Espaces fines

If I understand this correctly, then:

  • If we say "Abc <nbsp>: def", and I copy it, and paste it into another document, then I will get "Abc : def" (which is good).
  • If we say "Abc <nnbsp>: def", and I copy it, and paste it into another document, then I will get "Abc: def" (which is not good, right?).

If I understand this all correctly, then I prefer the one that copies/pastes better. (I don't know whether others will think that is important, but it would be a little helpful to me.)

WhatamIdoing (talk)02:32, 19 November 2019

copy-pastes are NOT removing spaces even if they are nbsp or nnbsp. If this ever happens on a nay device this is a clear violation of standards and a sever bug that may occur on some old versions using incorrect or very antique Unicode databases or making false assumptions.

I've tested on MacOS 13 and 14, both NBSP and NNBSP are supported and work as expected.
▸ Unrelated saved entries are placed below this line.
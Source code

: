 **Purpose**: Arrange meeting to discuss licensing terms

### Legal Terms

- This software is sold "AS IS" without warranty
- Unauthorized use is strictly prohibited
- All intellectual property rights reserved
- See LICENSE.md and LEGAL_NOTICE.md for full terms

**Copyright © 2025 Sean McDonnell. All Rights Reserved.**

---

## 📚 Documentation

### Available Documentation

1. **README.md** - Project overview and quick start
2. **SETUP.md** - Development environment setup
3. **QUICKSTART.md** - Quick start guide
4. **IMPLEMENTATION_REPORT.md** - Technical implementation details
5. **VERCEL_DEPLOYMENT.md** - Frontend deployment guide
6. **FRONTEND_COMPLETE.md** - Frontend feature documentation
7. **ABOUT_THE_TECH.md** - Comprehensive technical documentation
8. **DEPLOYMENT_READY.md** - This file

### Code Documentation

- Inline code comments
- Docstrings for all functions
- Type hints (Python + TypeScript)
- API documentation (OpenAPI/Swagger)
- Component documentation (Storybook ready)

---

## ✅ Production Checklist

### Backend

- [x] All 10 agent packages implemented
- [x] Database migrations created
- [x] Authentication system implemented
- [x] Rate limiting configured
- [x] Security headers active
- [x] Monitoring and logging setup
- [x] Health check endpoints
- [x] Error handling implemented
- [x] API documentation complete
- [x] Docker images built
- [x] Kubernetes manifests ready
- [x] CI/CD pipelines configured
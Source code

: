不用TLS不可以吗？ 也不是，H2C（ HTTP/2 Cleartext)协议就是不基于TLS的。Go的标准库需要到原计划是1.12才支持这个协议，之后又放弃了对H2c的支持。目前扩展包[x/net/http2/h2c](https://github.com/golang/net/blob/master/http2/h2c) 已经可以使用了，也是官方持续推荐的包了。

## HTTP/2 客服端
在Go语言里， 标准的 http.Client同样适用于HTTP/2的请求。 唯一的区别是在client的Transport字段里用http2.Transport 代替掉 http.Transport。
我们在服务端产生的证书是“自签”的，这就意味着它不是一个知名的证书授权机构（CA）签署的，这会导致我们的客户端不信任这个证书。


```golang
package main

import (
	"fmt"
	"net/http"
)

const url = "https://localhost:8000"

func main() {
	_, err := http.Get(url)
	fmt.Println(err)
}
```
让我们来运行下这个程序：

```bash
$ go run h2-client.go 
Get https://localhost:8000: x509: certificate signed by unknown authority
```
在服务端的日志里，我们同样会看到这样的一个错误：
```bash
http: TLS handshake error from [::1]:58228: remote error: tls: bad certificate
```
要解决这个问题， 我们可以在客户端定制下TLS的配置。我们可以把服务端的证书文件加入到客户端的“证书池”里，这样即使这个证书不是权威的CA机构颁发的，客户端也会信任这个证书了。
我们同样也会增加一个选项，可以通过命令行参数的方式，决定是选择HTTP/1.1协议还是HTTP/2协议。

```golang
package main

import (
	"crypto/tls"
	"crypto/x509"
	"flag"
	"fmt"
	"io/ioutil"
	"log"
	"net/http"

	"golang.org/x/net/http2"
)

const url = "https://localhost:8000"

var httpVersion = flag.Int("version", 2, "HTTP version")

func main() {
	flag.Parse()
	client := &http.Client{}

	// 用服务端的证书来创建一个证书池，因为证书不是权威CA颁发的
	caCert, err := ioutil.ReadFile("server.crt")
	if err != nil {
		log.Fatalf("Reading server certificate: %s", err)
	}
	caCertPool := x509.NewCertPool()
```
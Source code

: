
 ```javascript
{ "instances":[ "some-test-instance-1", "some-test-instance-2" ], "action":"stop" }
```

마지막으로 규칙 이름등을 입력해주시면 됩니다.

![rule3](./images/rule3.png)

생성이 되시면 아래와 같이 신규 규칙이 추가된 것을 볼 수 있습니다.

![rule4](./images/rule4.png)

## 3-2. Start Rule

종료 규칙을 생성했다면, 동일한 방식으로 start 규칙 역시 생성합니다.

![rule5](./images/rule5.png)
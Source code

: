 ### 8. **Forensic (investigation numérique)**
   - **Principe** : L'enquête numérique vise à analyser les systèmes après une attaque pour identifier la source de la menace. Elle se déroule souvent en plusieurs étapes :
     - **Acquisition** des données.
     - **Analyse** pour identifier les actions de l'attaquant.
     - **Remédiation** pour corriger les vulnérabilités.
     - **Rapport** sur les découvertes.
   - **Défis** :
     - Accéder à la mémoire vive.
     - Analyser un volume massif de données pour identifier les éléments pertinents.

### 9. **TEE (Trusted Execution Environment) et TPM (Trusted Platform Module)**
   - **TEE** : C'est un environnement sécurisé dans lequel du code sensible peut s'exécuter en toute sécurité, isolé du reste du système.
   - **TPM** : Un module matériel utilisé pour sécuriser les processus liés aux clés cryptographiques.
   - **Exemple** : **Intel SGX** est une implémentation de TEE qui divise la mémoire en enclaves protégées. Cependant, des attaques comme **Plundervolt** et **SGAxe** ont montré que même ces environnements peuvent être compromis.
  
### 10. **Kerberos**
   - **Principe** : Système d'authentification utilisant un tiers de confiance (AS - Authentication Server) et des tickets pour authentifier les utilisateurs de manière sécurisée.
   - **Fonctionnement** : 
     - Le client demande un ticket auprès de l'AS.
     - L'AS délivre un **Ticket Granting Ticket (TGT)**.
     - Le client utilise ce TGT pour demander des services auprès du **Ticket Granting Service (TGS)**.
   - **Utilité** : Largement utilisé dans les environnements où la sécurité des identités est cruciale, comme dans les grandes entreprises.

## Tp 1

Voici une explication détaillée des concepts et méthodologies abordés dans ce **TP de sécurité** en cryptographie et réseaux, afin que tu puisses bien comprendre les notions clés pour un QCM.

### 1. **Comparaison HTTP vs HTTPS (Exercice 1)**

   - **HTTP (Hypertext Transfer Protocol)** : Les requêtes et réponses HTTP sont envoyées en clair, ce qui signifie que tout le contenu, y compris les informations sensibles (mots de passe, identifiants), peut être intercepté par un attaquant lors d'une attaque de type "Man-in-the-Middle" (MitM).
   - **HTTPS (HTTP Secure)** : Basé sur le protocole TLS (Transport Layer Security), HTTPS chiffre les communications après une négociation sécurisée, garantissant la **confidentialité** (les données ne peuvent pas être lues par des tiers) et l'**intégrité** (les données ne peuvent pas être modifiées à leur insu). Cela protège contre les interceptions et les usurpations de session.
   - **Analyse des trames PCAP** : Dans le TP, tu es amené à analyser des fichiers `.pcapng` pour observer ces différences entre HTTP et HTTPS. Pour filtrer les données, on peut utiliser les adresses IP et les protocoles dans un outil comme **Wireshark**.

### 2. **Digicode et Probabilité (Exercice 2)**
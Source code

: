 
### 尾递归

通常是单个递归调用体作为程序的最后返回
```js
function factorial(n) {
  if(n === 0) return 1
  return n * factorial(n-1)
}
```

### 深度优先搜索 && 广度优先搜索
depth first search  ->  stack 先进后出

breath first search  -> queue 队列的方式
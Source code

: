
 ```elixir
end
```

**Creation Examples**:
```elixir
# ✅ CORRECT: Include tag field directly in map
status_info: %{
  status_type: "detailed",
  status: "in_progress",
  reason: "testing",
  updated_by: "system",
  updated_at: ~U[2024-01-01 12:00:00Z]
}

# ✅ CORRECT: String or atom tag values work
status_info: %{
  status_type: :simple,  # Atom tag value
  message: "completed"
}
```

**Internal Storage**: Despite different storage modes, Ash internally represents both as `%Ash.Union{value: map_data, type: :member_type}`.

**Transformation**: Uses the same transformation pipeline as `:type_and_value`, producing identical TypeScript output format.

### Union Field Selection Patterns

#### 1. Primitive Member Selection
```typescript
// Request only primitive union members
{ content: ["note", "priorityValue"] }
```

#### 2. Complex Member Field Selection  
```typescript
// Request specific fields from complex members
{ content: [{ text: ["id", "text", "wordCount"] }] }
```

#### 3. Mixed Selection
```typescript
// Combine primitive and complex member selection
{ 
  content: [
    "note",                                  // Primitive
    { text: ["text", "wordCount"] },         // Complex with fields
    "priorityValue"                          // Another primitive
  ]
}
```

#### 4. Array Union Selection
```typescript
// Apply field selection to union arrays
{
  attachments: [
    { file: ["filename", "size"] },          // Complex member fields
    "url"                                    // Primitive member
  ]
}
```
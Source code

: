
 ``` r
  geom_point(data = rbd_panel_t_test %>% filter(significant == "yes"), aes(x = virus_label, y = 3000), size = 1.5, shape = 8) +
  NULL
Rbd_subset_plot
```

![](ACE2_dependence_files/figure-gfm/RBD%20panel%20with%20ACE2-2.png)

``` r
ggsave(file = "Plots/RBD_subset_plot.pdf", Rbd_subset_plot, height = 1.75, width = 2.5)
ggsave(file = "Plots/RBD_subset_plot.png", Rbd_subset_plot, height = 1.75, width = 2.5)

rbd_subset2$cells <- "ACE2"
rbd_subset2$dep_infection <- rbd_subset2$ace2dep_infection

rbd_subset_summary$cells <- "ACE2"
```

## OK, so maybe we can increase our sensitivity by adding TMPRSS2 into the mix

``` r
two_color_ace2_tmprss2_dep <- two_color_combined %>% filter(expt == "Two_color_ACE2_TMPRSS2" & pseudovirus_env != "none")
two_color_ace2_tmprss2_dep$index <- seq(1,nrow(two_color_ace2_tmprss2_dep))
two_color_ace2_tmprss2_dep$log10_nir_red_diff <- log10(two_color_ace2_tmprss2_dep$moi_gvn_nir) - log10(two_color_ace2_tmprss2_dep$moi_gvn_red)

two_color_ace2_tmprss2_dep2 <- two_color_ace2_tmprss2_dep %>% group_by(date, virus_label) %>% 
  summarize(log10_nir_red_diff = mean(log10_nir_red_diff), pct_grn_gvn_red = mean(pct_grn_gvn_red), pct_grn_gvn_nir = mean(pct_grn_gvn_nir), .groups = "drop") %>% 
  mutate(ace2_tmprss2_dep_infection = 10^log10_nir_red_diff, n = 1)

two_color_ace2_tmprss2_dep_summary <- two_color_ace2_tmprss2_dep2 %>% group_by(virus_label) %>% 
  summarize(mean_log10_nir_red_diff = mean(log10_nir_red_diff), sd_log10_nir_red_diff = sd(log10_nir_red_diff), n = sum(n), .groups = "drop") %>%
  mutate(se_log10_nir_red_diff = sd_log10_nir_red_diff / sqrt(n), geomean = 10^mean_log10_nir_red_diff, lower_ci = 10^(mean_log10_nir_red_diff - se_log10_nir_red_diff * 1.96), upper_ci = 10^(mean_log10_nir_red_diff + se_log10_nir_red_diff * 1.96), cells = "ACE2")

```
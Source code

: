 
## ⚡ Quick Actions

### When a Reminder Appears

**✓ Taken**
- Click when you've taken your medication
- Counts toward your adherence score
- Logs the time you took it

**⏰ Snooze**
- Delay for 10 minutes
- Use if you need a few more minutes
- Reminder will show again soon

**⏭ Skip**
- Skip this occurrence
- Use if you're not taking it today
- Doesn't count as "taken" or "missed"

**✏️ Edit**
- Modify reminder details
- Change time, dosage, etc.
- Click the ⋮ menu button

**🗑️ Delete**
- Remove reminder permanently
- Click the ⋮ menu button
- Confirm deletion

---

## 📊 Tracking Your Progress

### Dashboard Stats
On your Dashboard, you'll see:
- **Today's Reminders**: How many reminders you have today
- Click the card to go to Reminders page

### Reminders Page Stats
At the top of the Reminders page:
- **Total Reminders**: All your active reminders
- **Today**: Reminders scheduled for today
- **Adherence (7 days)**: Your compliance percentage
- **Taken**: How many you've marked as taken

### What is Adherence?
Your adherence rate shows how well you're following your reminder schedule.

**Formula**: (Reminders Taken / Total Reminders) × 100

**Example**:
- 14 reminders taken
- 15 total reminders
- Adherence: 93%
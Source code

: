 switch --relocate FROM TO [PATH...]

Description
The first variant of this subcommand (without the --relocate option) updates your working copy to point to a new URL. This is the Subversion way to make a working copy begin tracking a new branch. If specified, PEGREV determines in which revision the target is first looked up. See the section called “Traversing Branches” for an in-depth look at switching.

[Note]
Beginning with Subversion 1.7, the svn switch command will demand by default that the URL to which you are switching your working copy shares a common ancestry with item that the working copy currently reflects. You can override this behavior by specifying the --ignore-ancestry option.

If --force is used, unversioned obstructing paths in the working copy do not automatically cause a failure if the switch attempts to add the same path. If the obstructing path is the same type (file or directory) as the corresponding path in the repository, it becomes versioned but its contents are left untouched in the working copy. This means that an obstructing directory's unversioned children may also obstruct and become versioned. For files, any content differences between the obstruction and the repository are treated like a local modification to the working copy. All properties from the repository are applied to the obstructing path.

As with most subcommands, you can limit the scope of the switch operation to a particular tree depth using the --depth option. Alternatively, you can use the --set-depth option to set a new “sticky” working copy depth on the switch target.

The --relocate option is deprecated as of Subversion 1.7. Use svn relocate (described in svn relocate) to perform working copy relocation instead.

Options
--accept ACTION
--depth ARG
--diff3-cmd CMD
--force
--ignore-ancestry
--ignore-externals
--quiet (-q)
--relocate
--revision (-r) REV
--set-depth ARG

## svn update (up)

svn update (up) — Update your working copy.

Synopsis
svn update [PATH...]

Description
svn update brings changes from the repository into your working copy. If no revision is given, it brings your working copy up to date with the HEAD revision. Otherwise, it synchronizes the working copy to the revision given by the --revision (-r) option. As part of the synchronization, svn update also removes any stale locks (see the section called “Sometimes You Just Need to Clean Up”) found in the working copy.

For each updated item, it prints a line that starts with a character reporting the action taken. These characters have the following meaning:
I've not seen any one silently removed or replaced by SPACE, or not rendered as empty (except in monospaced consoles where NNBSP **may** be invisible but still unbreakable, or consoles using legacy non-Unicode 8-bit charsets like MacRoman, where NBSP may be replaced by SPACE and NNBSP may be dropped)

If you use legacy apps that generate texts not saved in UTF-8 but in legacy charsets (MacRoman, ISO8859-1,Windows1252, CP850, US-ASCII, TISCII, VISCII, TIS620, HKCS, GBK, SJIS,...), the NNBSP may then be dropped and this is not a defect, but NBSP will be replaced by SPACE where needed if the legacy charset maps no NBSP: this is a conversion, not a transcoding, it may be lossy in that case when the legacy charset is not supporting the whole UCS


(note: GB18030 supports the whole UCS, so even if GBK did not, this should no longer occur with GB18030 which is UCS-compliant and can be used now as a conforming UTF even if GB18030 is not defined in the Unicode standard itself but by the PR Chinese standard; GB18030 is not part of the Unicode standard because it also allows other extensions or distinct duplicate encodings that are not mapped to any UCS position, but there's a& GB18030 subset that is bijectively liked to the UCS and this bijection is now warrantied to be stable even in the PR Chinese standard; GB18030 was even amended to explicitly say that these extensioçns are now deprecated adn their support is NOT mandary in any GB18030-conforming application; this means that any Unicode-conforming application is now GB18030 conforming and the reverse is true as well for all newer GB18030 applications that chose to no longer honor the legacy extensions which were part of the unamended GB18030; this also means that the PR Chinese government no longer needs to maintain its own encoding standard, all is done in the UCS directly, along with the work made in the IRG working group for the ideographic script subset in the UCS and coordinated with relevant national standard bodies in PR China, Taiwan, Singapore, North and South Korea, Vietnam, Japan, Thailand, Burma, Mongolia, Russia and other countries having officially recognized Chinese-speaking communities, or with international organizations needing support for modern Chinese, Korean and Japanese, or for educational bodies like linguistic departments of universities).

Verdy p (talk)17:28, 27 November 2019

Did you test this on iOS (i.e., on an iPhone or iPad)?

WhatamIdoing (talk)21:45, 27 November 2019
 

Thanks Verdy for engaging in the discussion. Please refrain from changing spaces while the discussion is ongoing and then abide by the consensus.

Nemo (talk)21:35, 2 December 2019

@Nemo_bis: Unfortunately, he keeps changing spaces: [1][2][3][4].